A Naive Empirical Post about DTM Weighting

In light of word embeddings’ recent popularity, I’ve been playing around with a version called Latent Semantic Analysis (LSA). Admittedly, LSA has fallen out of favor with the rise of neural embeddings like Word2Vec, but there are several virtues to LSA including decades of study by linguists and computer scientists. (For an introduction to LSA for humanists, I highly recommend Ted Underwood’s post “LSA is a marvelous tool, but…“.) In reality, though, this blog post is less about LSA and more about tinkering with it and using it for parts.

Like other word embeddings, LSA seeks to learn about words’ semantics by way of context. I’ll sidestep discussion of LSA’s specific mechanics by saying that it uses techniques that are closely related to ones commonly used in distant reading. Broadly, LSA constructs something like a document-term matrix (DTM) and then performs something like Principle Component Analysis (PCA) on it.1 (I’ll be using those later in the post.) The art of LSA, however, lies in between these steps.

Typically, after constructing a corpus matrix, LSA involves some kind of weighting of the raw word counts. The most familiar weight scheme is (l1) normalization: sum up the number of words in a document and divide the individual word counts, so that each cell in the matrix represents a word’s relative frequency. This is something distant readers do all the time. However, there is an extensive literature on LSA devoted to alternate weights that improve performance on certain tasks, such as analogies or document retrieval, and on different types of documents.

This is the point that piques my curiosity. Can we use different weightings strategically to capture valuable features of a textual corpus? How might we use a semantic model like LSA in existing distant reading practices? The similarity of LSA to a common technique (i.e. PCA) for pattern finding and featurization in distant reading suggests that we can profitably apply its weight schemes to work that we are already doing.

What follows is naive empirical observation. No hypotheses will be tested! No texts will be interpreted! But I will demonstrate the impact that alternate matrix weightings have on the patterns we identify in a test corpus. Specifically, I find that applying LSA-style weights has the effect of emphasizing textual subject matter which correlates strongly with diachronic trends in the corpus.

I resist making strong claims about the role that matrix weighting plays in the kinds of arguments distant readers have made previously — after all, that would require hypothesis testing — however, I hope to shed some light on this under-explored piece of the interpretive puzzle.

Matrix Weighting

Matrix weighting for LSA gets broken out into two components: local and global weights. The local weight measures the importance of a word within a given text, while the global weight measures the importance of that word across texts. These are treated as independent functions that multiply one another.
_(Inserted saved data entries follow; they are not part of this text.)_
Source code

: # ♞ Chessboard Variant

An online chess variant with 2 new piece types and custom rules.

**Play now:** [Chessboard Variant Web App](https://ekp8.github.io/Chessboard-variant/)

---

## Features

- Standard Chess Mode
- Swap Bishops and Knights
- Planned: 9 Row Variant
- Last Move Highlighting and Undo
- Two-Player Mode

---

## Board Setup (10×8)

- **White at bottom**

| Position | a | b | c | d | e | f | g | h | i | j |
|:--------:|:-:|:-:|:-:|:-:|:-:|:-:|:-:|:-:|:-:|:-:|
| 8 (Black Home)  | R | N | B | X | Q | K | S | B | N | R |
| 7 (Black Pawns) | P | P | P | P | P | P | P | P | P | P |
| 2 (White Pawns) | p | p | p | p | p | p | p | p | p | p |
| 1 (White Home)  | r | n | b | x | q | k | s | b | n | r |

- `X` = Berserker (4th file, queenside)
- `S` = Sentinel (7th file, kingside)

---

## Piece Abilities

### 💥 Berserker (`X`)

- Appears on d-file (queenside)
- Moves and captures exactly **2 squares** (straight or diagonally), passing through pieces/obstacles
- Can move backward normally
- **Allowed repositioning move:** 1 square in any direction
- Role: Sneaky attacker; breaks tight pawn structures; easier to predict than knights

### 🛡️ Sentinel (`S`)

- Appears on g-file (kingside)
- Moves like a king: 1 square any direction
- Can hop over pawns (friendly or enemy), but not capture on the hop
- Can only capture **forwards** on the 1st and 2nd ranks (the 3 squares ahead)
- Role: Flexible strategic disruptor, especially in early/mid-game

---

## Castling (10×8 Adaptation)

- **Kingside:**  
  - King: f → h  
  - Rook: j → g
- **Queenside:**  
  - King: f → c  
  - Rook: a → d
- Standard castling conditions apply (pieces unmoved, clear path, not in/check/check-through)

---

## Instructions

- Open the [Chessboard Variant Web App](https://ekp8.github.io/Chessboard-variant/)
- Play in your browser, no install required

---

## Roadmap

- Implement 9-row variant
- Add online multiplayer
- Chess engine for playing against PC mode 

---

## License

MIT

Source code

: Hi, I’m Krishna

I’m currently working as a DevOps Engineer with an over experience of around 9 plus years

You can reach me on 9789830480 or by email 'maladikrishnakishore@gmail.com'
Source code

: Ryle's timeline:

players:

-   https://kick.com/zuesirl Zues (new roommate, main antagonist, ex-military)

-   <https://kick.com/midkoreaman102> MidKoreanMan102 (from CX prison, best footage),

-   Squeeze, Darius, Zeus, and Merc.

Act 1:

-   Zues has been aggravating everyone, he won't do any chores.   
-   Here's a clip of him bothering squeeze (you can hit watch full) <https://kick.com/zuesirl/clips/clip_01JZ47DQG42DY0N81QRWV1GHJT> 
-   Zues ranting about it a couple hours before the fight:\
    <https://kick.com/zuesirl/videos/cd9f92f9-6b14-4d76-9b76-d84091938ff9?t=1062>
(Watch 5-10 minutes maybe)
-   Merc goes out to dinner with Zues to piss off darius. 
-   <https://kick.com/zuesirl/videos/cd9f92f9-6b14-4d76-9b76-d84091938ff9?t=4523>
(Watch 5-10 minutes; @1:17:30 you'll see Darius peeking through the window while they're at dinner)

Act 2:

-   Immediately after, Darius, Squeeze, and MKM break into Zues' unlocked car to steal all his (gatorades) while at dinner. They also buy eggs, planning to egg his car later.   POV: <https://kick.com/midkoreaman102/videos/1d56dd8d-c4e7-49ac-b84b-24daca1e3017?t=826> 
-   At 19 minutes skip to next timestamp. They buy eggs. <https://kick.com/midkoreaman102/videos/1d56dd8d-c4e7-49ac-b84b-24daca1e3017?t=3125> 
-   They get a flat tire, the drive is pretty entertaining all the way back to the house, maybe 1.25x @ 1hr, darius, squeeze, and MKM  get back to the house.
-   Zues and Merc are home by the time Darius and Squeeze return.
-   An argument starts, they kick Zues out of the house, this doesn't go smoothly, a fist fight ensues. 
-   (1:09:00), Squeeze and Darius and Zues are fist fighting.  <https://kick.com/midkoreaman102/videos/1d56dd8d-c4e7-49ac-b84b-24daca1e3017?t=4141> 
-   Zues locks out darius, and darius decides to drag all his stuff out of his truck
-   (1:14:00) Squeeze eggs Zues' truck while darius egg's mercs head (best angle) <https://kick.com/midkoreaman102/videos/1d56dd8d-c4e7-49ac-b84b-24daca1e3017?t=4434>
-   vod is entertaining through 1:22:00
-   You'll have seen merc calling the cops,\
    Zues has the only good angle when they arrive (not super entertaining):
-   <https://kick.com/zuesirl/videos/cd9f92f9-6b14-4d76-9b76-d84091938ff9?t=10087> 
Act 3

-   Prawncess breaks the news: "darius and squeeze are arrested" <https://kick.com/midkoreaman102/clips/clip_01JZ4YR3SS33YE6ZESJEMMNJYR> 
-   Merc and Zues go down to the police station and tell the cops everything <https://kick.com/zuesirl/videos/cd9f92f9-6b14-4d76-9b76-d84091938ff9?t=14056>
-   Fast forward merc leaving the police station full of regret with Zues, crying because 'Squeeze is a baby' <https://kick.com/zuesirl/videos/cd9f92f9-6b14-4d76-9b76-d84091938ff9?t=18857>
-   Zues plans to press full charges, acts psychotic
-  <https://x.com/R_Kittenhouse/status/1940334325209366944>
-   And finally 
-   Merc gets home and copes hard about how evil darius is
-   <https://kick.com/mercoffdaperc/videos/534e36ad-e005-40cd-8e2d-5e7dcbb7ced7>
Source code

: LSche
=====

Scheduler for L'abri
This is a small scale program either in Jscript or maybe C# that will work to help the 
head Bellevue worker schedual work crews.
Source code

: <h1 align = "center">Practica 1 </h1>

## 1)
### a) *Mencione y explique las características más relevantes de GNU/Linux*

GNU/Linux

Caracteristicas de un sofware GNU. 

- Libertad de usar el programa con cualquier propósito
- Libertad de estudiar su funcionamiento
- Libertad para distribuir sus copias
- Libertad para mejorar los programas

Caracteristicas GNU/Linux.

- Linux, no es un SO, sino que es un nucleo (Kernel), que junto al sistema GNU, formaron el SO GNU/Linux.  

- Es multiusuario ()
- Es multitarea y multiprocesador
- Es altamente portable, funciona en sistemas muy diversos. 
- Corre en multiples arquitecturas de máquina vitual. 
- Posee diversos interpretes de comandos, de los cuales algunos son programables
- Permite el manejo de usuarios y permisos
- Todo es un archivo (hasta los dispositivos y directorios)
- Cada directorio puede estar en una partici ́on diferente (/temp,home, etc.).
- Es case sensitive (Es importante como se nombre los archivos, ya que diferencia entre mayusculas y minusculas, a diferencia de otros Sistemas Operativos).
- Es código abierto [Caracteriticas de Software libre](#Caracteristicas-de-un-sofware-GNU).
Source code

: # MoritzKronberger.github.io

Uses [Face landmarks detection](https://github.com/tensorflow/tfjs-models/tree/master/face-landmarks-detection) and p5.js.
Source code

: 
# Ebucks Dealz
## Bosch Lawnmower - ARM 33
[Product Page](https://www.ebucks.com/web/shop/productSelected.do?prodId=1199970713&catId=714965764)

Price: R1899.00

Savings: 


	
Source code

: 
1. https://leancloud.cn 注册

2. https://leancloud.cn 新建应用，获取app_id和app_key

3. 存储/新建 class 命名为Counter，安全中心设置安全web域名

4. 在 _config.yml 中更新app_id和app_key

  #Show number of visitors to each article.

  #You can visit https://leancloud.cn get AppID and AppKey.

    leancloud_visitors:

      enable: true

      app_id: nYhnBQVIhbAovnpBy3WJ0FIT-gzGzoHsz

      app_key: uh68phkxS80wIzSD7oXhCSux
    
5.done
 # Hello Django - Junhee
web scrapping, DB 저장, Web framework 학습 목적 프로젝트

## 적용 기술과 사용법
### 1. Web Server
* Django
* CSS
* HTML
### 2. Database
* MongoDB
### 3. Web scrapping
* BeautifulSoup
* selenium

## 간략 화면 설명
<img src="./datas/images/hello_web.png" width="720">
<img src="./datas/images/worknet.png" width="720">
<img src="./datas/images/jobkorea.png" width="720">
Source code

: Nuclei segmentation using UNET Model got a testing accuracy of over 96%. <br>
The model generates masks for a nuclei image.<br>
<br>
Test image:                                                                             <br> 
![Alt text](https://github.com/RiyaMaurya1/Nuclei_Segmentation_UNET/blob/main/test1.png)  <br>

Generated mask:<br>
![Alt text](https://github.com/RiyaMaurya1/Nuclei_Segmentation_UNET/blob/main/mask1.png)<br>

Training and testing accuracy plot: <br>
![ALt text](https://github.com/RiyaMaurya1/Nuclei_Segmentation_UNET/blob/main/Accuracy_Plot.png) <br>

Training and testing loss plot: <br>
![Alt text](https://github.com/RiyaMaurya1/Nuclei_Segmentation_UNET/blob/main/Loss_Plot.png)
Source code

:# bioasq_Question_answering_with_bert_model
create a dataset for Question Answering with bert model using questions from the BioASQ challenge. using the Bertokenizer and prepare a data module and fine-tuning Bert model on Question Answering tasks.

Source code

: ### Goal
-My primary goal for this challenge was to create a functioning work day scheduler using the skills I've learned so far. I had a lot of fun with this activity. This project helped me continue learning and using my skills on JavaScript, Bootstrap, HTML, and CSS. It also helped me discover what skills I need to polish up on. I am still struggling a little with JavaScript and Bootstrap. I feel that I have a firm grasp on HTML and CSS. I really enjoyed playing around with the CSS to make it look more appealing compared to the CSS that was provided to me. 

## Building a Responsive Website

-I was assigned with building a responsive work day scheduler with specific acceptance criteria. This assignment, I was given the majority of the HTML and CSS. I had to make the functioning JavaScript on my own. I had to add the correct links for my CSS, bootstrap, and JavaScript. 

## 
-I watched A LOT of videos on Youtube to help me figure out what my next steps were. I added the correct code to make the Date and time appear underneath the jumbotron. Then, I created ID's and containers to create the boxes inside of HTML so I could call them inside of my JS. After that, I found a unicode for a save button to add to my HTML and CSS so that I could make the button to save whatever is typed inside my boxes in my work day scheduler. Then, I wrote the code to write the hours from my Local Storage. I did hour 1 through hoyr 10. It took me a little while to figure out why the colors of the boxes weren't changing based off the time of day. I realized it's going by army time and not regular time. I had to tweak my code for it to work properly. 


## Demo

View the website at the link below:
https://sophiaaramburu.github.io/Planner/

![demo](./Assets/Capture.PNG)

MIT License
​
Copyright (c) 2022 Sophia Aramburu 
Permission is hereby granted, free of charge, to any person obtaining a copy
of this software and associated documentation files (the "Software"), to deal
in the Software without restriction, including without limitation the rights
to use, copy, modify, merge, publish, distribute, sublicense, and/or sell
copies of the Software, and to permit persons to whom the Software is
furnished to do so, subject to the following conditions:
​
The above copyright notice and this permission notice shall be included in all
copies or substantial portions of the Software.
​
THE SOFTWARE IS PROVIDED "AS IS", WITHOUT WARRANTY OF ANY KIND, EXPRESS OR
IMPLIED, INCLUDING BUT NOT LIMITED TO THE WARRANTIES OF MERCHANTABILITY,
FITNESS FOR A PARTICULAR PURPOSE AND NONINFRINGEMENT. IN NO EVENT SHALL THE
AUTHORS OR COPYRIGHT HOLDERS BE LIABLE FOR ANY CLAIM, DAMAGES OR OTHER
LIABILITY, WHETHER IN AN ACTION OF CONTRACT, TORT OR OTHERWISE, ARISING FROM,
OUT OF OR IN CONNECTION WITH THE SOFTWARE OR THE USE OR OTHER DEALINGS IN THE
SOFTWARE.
W_{i,j} = L_{i,j}\cdot G_{i}

where i refers to the row corresponding to a given word and j refers to the column corresponding to a given text.2 One common example of such a weight scheme is tf-idf, or term frequency-inverse document frequency. (Tf-idf has been discussed for its application to literary study at length by Stephen Ramsey and others.)

Research on LSA weighting generally favors measurements of information and entropy. Typically, term frequencies are locally weighted using a logarithm and globally weighted by measuring the term’s entropy across documents. How much information does a term contribute to a document? How much does the corpus attribute to that term?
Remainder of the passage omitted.